Read Offline Features for Inference
Overview​
This example demonstrates how to perform batch inference in Tecton. Batch inference in Tecton is very similar to generating training data.
Fetch a Batch of Data from Tecton​
Assuming your model was trained with data from Tecton, you created a
FeatureService
in order to generate training data. The same FeatureService
you used to generate training data will be used to fetch a batch of data for
inference.
Similar to how you built training data, you'll need to generate a DataFrame that represents the data you wish to retrieve from Tecton. This DataFrame should be composed of rows containing:
- The join keys associated with each of your features
- Timestamps at which you'd like to retrieve data
- Columns corresponding to the
RequestSource
of anyRealtimeFeatureView
features, if yourFeatureService
includes one or moreRealtimeFeatureView
.
If you're not sure which join keys are associated with your features, the page
corresponding to your FeatureService
in the Web UI will list the entities
associated with all of your features. Each entity maps to a join key that you
will need.
Example: Building a Prediction Context for Fraud Detection​
In this example, let's imagine we have a fraud detection model that we would like to run nightly on the last 24 hours of transactions. The features for our model describe transactions, users, and merchants. To create our prediction context, we fetch a log of the transactions in the last day, which should look like this:
transaction_id | user_id | merchant_id | timestamp |
---|---|---|---|
51812359 | C1231006815 | M1979787155 | 2020-12-01 01:00:02.595066019 |
51812360 | C1666544295 | M2044282225 | 2020-12-01 01:00:02.940659192 |
51812361 | C1305486145 | M5532624065 | 2020-12-01 01:00:03.336173880 |
51812362 | C840083671 | M3899427010 | 2020-12-01 01:00:06.033070635 |
51812363 | C2048537720 | M1230701703 | 2020-12-01 01:00:06.711752585 |
Retrieve Data with the Prediction Context​
Now that you have a prediction context, you can use the Tecton SDK to retrieve features for inference. This will be the same code you used to generate a dataset:
# transaction_log is a dataframe containing the prediction context made above
ws = tecton.get_workspace("prod")
fs = ws.get_feature_service("demo_fraud_model")
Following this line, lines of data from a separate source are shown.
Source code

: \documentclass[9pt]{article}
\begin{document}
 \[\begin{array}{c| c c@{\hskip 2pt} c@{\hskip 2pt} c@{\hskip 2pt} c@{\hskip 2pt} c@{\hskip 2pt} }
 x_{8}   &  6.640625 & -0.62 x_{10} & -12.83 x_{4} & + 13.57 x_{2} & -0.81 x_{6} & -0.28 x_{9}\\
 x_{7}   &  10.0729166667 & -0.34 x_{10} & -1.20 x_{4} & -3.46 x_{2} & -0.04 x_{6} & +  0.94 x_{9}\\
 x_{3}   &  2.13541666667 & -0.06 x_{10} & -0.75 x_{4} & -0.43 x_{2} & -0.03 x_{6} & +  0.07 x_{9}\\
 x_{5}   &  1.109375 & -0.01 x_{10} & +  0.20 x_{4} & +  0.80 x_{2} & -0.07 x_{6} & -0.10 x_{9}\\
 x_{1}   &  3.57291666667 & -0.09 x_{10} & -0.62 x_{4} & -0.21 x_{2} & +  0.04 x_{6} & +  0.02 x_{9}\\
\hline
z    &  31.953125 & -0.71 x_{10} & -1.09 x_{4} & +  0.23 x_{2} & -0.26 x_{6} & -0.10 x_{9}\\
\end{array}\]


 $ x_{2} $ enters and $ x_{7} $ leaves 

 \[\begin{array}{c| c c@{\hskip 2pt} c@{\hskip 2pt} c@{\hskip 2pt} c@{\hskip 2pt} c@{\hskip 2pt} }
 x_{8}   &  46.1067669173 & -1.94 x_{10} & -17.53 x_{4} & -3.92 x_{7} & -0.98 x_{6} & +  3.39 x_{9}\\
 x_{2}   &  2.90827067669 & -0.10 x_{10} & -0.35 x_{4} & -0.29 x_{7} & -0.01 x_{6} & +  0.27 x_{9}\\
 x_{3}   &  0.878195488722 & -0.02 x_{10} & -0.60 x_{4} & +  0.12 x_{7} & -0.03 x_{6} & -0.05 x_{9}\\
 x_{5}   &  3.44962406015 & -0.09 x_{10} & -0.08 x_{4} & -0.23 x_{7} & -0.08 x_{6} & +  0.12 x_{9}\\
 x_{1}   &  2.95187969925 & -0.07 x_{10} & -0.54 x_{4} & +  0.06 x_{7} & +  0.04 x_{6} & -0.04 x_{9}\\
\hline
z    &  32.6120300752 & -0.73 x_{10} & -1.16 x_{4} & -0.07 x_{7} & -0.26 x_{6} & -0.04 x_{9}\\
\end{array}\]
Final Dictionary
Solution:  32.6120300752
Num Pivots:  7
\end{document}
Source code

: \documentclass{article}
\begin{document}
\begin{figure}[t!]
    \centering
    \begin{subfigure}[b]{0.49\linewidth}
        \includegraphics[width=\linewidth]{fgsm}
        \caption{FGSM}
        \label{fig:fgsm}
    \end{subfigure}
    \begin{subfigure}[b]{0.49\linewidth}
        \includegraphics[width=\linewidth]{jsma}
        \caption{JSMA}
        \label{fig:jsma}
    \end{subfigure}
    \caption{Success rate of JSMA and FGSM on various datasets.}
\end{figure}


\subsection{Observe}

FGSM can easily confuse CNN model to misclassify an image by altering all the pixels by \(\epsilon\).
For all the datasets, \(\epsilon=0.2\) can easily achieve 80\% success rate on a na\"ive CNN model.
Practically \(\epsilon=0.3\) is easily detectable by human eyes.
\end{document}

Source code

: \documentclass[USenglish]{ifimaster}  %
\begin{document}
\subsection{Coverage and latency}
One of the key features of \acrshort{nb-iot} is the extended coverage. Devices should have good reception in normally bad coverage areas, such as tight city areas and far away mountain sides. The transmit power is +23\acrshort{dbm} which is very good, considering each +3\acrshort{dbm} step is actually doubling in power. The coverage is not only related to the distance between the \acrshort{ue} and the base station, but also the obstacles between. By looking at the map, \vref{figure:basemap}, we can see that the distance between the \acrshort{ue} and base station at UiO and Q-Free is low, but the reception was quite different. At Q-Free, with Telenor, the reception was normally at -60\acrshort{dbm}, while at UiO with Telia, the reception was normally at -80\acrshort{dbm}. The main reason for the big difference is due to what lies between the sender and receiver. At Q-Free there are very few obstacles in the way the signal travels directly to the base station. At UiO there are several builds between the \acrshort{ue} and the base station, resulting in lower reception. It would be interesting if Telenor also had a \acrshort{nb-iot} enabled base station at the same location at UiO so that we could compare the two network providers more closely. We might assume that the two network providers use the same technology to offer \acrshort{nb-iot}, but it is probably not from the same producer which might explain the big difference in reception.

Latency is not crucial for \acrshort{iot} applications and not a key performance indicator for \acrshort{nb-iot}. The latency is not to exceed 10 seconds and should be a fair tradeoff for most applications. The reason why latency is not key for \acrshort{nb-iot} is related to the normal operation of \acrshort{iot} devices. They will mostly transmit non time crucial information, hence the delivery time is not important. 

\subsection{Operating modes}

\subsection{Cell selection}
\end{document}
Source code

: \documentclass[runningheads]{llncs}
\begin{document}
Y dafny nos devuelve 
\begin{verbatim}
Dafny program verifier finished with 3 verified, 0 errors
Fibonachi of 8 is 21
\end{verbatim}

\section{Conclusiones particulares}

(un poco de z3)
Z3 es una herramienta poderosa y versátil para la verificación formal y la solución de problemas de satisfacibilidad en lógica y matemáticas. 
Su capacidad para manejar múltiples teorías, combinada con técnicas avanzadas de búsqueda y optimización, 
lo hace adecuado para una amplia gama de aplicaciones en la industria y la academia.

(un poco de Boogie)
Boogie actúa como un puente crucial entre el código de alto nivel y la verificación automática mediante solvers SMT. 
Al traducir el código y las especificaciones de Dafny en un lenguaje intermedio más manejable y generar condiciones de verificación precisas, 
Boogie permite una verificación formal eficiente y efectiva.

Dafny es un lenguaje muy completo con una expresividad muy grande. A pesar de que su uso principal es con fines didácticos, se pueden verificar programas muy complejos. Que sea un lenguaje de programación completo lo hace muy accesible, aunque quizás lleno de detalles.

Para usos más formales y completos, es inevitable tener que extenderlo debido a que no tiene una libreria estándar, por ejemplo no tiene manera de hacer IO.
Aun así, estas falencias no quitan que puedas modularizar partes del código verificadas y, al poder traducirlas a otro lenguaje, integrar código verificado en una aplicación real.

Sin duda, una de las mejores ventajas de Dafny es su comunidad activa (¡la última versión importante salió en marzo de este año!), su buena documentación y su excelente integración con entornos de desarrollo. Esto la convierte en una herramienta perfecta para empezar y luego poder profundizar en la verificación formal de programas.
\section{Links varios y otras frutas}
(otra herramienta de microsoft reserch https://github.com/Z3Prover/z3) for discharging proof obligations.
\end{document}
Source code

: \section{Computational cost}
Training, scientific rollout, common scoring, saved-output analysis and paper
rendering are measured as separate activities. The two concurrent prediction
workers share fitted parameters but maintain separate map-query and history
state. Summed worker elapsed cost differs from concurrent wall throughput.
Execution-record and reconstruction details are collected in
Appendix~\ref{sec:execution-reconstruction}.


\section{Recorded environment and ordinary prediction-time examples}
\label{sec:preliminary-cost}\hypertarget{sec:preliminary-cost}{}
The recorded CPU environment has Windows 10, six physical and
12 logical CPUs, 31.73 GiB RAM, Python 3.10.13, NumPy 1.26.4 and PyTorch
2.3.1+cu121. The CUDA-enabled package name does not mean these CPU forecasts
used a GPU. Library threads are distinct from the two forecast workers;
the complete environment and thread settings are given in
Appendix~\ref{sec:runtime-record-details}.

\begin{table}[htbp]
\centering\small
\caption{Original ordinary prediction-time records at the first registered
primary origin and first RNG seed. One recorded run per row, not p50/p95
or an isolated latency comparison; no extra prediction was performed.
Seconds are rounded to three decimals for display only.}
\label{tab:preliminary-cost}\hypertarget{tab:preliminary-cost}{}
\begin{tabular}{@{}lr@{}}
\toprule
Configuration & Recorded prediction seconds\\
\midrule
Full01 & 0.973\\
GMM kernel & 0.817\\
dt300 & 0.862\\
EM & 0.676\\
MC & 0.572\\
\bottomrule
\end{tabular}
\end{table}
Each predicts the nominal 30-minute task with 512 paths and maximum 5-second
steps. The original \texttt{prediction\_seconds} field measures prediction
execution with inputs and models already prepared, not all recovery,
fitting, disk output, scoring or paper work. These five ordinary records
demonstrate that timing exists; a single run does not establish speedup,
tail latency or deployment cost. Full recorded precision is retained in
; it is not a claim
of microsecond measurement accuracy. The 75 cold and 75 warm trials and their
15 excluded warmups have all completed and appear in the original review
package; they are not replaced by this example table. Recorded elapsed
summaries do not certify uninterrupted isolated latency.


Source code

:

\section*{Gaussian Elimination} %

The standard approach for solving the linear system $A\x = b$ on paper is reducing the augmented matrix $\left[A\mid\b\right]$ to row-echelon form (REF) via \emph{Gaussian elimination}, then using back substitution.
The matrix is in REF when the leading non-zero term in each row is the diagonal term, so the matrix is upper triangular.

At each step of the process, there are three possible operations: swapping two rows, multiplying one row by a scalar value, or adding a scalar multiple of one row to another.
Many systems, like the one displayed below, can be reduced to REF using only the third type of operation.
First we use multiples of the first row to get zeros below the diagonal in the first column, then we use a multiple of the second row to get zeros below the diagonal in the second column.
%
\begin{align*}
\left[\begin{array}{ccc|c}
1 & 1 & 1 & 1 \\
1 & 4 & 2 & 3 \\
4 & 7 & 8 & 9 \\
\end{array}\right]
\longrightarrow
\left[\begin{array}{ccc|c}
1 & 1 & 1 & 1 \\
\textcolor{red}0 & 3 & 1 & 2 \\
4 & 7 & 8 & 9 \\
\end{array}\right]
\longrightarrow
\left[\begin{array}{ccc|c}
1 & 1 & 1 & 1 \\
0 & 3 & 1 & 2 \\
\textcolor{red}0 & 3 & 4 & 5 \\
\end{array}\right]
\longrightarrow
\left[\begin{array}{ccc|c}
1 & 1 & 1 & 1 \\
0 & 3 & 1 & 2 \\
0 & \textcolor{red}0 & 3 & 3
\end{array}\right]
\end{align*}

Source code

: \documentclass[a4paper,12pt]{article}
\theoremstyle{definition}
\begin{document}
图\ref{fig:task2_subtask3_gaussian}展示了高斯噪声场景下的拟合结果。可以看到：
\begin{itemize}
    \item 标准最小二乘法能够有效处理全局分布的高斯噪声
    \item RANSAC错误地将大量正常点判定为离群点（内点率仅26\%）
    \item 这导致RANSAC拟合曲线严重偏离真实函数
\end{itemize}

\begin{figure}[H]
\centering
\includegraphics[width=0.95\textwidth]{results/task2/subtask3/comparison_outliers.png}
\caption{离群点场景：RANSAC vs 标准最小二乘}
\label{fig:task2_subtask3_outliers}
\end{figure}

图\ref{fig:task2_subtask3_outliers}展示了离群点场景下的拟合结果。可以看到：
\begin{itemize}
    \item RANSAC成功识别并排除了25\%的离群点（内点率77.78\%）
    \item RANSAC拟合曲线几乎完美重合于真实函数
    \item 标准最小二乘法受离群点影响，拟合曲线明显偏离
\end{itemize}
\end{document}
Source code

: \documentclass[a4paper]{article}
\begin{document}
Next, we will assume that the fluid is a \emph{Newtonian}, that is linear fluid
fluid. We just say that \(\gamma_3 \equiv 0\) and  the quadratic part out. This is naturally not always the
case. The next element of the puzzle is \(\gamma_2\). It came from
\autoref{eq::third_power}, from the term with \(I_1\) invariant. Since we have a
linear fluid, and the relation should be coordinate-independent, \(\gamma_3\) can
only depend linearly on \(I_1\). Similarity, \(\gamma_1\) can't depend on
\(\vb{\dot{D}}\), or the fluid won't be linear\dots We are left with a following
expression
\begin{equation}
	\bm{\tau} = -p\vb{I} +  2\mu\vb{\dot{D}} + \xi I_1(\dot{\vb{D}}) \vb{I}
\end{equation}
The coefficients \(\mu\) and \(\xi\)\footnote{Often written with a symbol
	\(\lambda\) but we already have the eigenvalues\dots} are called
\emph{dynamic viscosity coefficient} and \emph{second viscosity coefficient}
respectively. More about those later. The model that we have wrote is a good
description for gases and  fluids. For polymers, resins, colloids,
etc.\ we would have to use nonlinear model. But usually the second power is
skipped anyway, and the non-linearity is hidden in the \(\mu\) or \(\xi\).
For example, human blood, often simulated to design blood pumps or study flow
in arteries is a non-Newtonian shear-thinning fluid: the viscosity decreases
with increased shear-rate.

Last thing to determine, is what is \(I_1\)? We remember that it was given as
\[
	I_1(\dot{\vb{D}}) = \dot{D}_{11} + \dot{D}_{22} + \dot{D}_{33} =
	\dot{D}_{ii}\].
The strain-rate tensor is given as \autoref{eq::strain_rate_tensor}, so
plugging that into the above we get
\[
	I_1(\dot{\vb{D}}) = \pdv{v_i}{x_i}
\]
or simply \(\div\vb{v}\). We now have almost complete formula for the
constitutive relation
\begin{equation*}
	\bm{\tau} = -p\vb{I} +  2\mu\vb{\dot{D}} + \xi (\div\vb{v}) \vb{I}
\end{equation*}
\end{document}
batch_data = fs.get_features_for_events(transaction_log, timestamp_key="timestamp")
The call to get_features_for_events
will return a Tecton DataFrame, where your
feature values have been joined onto the prediction context. An example with a
single feature joined onto the above context would look like:
transaction_id | user_id | merchant_id | timestamp | transaction_details.amount |
---|---|---|---|---|
51812359 | C1231006815 | M1979787155 | 2020-12-01 01:00:02.595066019 | 35.0 |
51812360 | C1666544295 | M2044282225 | 2020-12-01 01:00:02.940659192 | 522.2 |
51812361 | C1305486145 | M5532624065 | 2020-12-01 01:00:03.336173880 | 1.2 |
51812362 | C840083671 | M3899427010 | 2020-12-01 01:00:06.033070635 | 90.2 |
51812363 | C2048537720 | M1230701703 | 2020-12-01 01:00:06.711752585 | 555.6 |
Perform Inference​
The Tecton DataFrame above can easily be used to perform batch inference; simply convert your data to a Pandas DataFrame:
batch_data_pandas = batch_data.to_pandas()
For other inference frameworks, you can persist your data to a file, then perform inference by loading from this file.